The War Inside

The War Inside

The tragedy of suicide is deeply understood by Maj. Gen. Mark Graham, whose 21-year-old son killed himself in 2003 after struggling with depression. A top ROTC cadet at the University of Kentucky, Kevin Graham planned to become an Army doctor. But he quit taking his medication because he didn’t want the Army to find out about his illness.

Eight months later, a roadside bomb in Iraq took the life of Gen. Graham’s other son, Jeff.

“Both of my sons died fighting different battles,” says Graham, commander of the Army’s Division West and Fort Carson, Colo. “They were both heroes to us, both great young men.”

Years went by before Graham spoke publicly about what happened. Today, he is part of the Army’s intensive push to reduce a historic spike in soldier suicides.

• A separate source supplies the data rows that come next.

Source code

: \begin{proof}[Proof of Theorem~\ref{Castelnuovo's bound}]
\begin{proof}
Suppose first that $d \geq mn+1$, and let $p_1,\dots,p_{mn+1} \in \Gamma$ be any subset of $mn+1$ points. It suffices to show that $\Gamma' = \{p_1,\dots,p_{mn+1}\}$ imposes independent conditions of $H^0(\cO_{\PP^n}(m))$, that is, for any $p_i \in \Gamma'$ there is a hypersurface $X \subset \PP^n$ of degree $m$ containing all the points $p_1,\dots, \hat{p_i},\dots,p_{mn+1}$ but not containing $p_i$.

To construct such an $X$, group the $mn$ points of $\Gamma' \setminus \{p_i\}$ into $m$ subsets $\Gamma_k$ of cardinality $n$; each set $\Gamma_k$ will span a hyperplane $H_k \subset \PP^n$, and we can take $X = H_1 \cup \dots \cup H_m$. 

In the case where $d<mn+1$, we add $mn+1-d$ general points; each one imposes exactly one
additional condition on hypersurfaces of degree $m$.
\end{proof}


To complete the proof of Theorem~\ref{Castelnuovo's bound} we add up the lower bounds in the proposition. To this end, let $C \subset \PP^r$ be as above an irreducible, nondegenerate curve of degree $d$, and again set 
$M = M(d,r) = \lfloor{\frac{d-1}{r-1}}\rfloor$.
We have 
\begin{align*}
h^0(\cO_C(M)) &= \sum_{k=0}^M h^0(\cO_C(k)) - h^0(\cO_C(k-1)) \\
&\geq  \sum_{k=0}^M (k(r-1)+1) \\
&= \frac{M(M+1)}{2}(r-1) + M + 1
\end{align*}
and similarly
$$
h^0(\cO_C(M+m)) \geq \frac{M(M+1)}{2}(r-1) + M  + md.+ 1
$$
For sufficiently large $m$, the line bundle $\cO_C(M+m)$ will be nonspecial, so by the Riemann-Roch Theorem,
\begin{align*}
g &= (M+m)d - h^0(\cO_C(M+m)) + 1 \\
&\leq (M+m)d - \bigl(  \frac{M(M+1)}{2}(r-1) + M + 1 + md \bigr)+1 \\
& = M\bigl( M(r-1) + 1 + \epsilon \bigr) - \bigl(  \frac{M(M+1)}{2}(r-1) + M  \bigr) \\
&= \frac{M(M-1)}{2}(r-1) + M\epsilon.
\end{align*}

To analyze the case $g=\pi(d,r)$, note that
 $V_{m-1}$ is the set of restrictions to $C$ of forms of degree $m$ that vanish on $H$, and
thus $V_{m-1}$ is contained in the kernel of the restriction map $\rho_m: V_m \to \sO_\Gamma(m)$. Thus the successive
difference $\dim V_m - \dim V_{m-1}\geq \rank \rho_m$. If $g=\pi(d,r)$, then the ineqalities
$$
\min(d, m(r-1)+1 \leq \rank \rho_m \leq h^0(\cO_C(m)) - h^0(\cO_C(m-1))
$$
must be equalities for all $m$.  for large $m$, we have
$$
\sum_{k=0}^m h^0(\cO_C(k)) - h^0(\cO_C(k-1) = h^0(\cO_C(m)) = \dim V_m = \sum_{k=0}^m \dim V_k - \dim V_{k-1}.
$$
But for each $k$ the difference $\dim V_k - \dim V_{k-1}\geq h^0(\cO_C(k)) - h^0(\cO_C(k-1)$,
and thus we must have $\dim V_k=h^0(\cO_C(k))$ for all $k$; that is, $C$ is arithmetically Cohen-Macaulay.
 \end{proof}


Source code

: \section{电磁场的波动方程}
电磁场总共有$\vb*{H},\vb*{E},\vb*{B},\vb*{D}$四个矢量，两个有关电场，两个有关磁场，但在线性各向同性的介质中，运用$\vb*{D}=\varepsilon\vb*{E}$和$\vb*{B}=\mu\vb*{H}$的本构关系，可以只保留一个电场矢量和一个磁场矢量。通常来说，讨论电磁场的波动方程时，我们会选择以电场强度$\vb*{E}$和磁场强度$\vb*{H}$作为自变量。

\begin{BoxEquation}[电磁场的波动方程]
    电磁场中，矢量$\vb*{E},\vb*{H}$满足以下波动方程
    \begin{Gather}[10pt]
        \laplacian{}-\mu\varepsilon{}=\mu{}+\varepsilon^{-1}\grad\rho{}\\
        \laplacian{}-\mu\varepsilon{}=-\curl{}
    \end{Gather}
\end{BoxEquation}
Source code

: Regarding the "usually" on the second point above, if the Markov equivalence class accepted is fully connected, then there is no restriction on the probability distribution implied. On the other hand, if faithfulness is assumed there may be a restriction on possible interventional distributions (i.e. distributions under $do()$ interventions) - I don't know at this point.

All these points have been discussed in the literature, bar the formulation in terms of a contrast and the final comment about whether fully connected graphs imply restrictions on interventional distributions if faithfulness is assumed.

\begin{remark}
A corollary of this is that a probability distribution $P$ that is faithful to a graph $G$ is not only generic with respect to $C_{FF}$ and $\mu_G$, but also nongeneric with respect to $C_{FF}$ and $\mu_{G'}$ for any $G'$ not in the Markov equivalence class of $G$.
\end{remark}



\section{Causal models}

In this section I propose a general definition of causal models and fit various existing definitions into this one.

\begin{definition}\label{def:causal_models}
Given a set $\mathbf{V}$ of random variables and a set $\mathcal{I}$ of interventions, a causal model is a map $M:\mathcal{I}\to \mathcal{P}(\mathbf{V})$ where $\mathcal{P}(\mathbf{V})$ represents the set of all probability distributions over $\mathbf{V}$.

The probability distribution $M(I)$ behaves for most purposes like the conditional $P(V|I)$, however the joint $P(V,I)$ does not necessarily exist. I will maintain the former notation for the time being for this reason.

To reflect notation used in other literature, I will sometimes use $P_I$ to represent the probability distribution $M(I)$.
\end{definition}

He is encouraging people to talk frankly about the stigmas associated with mental health care and suicide.

“People think if you talk about suicide, you’ll cause somebody to do it,” Graham says.

“And that is not the case. We’ve got to be able to talk about it in order for people to know it’s OK to come forward and get help, so we can prevent these suicides from happening. We have to educate people to know it’s a sign of strength, not weakness, to get help.”

These are messages the military urgently hopes the troops will heed. More than 600 soldiers and Marines killed themselves between 2003 and 2008 – the equivalent of a battalion task force. Another 141 soldiers reportedly had taken their own lives by the end of July – 62 are still under investigation – putting the Army on track to have a record number of suicides for the fifth consecutive year.

“We have got to do better,” Army Vice Chief of Staff Gen. Peter W. Chiarelli said after the suicide data was released. “We are trying every remedy and seeking help from outside agencies that are experts in suicide prevention. There isn’t a reasonable suicide-prevention tool out there the Army won’t potentially employ.”

Mobile behavioral health teams have become a part of each brigade at Fort Carson, one of the world’s largest Army bases. That makes it routine business for a soldier to seek help. “You go see the S-1 for a personnel action, to the medical clinic to get your stuff done, or go by and see the behavioral health guys,” Graham says. “So it’s OK. It’s accepted by the soldiers and leaders.”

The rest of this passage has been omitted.